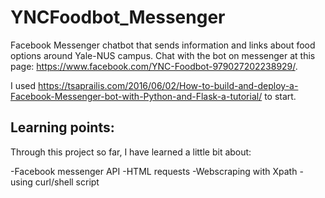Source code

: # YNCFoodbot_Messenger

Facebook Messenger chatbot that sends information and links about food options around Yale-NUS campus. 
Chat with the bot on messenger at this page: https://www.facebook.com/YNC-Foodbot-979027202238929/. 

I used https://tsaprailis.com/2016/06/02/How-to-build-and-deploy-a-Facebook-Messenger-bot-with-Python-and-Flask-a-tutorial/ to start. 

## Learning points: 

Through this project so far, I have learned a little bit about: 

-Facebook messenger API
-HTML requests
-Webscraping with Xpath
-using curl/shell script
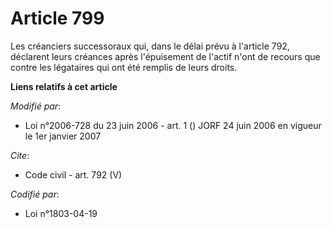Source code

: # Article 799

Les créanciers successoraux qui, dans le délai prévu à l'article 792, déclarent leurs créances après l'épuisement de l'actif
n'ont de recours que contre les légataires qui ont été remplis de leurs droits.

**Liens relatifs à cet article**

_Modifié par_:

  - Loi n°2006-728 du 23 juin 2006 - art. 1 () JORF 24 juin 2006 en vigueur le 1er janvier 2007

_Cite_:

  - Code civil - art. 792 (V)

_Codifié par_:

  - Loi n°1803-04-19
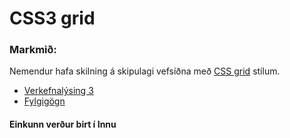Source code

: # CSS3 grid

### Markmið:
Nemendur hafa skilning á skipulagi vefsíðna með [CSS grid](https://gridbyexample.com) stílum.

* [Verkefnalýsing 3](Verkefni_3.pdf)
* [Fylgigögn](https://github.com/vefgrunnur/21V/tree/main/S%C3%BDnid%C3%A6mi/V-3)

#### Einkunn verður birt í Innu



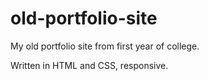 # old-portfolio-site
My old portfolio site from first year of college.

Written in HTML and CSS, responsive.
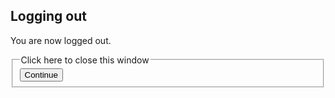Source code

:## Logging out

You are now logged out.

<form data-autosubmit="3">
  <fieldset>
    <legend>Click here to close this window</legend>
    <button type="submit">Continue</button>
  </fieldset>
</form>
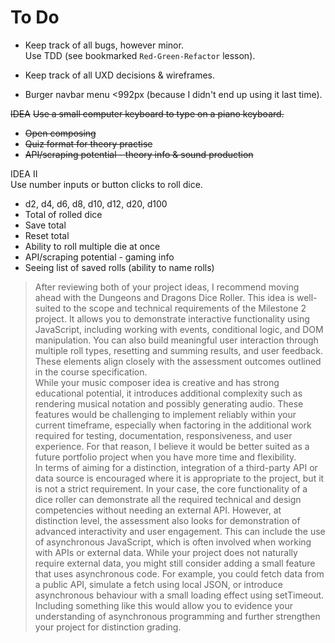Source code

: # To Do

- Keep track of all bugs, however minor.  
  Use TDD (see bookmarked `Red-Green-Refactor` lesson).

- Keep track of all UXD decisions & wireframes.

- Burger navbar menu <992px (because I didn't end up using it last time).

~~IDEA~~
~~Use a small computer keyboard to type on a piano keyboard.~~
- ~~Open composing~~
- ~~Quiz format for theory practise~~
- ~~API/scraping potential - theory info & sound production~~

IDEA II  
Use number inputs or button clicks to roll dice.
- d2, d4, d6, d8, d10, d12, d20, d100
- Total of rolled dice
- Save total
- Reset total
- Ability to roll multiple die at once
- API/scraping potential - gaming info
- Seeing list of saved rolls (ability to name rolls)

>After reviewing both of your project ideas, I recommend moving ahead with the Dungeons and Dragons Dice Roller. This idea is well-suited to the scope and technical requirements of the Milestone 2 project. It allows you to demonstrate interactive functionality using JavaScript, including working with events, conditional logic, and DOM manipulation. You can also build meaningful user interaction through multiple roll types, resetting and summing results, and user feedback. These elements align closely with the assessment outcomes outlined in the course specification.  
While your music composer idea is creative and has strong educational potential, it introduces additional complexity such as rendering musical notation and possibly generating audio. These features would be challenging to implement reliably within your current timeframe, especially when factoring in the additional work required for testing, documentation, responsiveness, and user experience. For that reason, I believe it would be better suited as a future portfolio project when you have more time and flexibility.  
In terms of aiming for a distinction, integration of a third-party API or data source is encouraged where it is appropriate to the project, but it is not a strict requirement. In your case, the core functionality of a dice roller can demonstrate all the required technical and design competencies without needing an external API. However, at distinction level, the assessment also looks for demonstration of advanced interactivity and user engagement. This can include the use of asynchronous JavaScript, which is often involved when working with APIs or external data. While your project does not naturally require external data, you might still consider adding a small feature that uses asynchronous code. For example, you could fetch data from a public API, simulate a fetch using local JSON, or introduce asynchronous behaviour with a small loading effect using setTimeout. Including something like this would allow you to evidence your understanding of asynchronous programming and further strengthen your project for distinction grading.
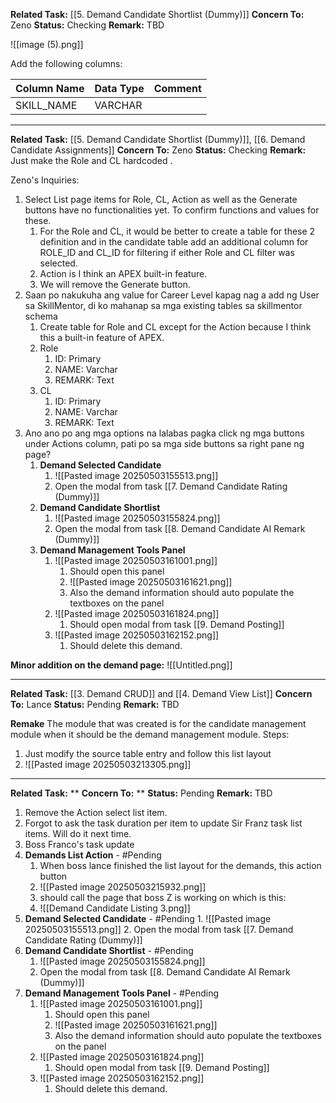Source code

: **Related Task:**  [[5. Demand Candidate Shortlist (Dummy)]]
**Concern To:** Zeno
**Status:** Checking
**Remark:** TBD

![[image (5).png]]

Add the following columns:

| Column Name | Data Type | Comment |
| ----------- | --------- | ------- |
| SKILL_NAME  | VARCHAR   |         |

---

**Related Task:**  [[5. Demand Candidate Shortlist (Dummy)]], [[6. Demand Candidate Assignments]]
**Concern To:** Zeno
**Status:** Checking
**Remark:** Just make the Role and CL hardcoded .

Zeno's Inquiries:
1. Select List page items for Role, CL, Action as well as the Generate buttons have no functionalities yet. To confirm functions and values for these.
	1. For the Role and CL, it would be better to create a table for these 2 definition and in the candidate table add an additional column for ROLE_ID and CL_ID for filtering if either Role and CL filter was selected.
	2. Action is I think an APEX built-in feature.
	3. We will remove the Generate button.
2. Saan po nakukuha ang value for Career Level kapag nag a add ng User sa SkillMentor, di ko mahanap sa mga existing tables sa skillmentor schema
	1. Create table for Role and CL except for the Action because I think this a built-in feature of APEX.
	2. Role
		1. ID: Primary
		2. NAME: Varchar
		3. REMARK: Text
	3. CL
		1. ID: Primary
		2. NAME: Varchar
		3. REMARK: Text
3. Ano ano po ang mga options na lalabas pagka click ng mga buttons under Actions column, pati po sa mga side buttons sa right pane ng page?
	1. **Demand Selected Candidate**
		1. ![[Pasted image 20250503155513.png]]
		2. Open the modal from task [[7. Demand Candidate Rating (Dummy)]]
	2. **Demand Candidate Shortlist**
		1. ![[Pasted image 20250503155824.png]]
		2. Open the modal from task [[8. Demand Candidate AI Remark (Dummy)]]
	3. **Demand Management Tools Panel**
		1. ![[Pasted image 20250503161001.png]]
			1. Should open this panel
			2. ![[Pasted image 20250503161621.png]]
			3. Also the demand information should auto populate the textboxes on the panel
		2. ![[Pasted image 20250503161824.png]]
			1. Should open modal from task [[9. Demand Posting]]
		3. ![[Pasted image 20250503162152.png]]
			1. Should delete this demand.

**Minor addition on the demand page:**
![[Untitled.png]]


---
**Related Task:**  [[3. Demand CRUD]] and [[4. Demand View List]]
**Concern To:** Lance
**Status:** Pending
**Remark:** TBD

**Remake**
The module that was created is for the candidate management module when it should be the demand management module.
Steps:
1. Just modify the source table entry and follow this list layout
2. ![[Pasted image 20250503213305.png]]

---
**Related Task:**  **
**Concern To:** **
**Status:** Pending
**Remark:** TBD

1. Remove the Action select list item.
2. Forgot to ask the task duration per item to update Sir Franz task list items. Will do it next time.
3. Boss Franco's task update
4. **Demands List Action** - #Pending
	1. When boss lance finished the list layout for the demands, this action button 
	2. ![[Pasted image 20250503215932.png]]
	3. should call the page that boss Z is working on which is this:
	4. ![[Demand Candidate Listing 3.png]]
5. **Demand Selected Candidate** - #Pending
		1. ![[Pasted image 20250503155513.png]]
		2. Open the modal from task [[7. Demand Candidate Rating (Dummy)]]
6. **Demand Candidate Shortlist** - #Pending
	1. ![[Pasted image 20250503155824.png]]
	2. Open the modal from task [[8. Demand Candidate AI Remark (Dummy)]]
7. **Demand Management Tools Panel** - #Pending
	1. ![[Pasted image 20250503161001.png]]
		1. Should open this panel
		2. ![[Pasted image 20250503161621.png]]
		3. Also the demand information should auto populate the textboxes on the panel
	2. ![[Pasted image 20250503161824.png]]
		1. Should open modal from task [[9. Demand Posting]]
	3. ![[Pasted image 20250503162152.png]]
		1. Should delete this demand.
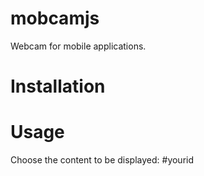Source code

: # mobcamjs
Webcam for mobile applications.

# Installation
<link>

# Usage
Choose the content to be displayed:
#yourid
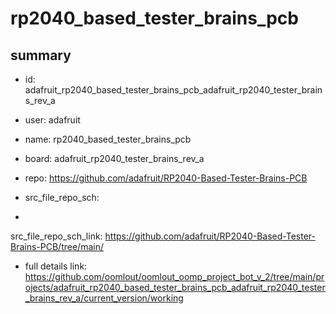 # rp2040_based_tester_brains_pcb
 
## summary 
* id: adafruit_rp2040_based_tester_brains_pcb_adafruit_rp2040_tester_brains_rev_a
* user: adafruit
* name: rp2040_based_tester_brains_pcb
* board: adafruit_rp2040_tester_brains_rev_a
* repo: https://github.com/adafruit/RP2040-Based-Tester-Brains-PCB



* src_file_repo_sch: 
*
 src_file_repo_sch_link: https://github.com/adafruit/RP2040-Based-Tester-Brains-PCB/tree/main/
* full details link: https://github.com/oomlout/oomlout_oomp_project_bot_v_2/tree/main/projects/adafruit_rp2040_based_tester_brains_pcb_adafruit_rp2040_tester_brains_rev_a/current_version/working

━━━━━━━━━━━━━━━━

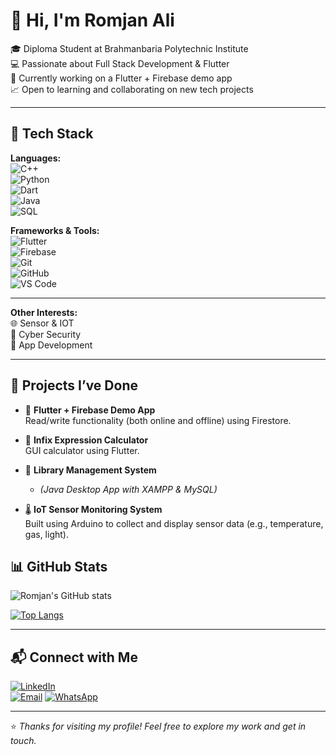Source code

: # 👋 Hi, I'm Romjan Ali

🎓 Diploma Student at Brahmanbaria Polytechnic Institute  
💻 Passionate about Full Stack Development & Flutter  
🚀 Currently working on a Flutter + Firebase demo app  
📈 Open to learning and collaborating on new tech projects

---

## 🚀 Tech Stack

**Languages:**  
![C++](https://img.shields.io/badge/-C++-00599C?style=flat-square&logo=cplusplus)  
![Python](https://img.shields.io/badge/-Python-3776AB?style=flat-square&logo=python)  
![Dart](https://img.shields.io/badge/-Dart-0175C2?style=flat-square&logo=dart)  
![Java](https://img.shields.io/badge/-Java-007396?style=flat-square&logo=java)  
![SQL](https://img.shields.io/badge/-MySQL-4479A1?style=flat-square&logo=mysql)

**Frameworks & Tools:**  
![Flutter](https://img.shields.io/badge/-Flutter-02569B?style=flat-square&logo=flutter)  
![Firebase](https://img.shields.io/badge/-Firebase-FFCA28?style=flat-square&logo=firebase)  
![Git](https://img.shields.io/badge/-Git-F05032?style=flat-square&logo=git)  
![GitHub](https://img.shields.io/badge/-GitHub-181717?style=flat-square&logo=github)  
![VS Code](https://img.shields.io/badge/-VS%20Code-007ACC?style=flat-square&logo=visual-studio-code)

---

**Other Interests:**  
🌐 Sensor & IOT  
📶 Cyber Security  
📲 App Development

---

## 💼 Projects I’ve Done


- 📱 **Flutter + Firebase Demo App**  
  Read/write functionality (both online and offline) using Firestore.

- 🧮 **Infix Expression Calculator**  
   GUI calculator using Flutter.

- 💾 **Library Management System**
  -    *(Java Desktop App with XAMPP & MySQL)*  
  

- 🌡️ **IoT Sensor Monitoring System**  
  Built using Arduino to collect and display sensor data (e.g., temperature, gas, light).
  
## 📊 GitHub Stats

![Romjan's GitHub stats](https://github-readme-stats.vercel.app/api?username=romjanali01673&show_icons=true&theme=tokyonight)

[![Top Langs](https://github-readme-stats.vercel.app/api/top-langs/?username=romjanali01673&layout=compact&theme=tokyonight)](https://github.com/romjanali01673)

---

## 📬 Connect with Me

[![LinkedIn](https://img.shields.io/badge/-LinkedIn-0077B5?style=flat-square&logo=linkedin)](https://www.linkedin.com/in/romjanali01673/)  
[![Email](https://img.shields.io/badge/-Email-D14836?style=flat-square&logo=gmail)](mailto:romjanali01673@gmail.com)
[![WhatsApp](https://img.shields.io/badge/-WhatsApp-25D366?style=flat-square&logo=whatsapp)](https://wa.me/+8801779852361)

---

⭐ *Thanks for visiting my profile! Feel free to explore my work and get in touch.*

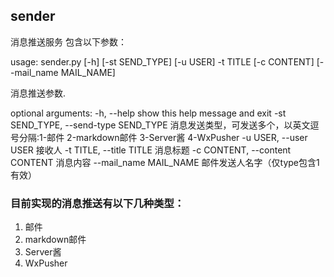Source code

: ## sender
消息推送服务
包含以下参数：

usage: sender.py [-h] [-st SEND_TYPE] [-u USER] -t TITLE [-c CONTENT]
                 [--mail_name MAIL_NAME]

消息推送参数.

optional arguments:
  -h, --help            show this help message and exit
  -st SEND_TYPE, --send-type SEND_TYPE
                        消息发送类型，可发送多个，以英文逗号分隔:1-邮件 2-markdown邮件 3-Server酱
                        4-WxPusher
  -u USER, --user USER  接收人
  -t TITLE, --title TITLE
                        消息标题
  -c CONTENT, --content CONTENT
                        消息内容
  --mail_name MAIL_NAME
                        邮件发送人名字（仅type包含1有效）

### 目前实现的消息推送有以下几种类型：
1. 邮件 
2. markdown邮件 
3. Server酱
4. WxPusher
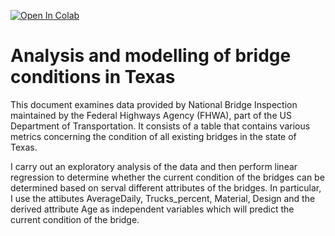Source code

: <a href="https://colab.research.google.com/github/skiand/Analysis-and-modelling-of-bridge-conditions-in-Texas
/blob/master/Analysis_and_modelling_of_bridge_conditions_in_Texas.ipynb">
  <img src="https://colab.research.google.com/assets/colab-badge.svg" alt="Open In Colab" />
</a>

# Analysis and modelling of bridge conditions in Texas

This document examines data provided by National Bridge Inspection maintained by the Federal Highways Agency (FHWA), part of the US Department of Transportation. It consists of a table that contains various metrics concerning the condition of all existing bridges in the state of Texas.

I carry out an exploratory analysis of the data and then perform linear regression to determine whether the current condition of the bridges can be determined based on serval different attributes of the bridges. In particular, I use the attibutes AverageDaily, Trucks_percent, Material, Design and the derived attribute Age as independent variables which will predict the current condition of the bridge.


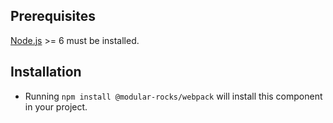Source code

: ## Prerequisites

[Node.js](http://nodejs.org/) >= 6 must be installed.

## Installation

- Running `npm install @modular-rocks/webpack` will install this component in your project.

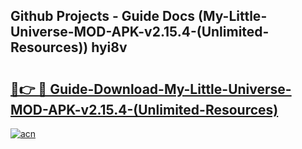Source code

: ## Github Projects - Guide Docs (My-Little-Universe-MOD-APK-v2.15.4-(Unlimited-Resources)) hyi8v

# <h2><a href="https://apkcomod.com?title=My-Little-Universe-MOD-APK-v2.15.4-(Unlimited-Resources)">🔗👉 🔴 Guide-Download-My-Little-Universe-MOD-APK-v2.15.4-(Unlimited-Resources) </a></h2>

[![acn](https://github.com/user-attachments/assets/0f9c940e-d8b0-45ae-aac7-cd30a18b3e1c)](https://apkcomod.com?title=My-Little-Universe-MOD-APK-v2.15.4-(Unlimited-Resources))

━━━━━━━━━━━━━━━━

§ **Your objective**
Could you copy each line in the listing above that includes the word "Python"?

§ **Answer to the exercise**
I used https://tsaprailis.com/2016/06/02/How-to-build-and-deploy-a-Facebook-Messenger-bot-with-Python-and-Flask-a-tutorial/ to start. 
![Python](https://img.shields.io/badge/-Python-3776AB?style=flat-square&logo=python)  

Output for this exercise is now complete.